■ **Data extracts**
------------------------------
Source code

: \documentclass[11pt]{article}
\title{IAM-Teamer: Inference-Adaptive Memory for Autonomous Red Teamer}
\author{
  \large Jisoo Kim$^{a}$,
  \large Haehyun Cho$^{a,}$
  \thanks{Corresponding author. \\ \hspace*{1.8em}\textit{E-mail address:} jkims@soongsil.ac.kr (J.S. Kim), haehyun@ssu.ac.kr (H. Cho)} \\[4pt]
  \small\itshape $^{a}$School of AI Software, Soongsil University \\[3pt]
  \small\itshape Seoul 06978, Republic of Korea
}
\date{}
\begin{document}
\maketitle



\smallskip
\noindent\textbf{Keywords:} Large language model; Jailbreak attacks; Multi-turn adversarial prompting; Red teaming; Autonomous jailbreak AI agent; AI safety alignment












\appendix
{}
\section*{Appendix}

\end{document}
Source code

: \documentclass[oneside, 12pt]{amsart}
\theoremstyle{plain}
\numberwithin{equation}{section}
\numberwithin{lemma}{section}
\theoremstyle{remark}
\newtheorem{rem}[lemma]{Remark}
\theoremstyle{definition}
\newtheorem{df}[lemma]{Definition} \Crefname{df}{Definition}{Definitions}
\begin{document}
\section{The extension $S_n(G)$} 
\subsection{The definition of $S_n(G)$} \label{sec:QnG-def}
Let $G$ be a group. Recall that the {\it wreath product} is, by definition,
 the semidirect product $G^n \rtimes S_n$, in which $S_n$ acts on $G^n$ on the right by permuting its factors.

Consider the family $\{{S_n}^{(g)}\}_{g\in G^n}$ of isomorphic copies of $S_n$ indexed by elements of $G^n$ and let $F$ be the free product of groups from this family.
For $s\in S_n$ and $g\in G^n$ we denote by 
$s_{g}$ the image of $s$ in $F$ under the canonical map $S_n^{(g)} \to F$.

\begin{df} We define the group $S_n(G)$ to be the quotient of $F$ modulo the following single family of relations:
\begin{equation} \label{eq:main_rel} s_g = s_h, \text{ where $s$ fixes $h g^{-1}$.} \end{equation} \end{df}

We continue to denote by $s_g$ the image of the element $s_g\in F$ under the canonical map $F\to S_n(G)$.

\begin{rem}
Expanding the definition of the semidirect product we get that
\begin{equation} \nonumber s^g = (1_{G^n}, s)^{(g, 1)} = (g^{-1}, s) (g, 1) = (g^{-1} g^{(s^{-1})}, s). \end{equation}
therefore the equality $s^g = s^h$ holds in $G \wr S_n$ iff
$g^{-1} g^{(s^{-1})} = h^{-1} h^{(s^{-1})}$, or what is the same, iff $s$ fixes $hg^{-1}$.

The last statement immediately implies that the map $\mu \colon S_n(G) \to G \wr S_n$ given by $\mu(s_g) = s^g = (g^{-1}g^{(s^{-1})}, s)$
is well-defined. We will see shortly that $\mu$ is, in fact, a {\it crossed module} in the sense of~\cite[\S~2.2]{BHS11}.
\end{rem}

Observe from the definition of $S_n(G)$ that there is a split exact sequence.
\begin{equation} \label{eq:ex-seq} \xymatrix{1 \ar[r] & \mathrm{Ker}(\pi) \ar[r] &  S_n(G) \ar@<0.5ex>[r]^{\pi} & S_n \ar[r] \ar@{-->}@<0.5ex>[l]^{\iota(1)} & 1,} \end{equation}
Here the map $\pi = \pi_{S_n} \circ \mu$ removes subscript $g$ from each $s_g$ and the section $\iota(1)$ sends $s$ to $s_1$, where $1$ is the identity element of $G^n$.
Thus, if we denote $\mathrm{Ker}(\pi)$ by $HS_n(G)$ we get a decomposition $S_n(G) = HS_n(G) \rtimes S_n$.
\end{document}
------------------------------
■ **Directions for this task**
Reproduce every line from the preceding data in which the word "itshape" can be found.

■ **Written answer**
  \small\itshape $^{a}$School of AI Software, Soongsil University \\[3pt]
  \small\itshape Seoul 06978, Republic of Korea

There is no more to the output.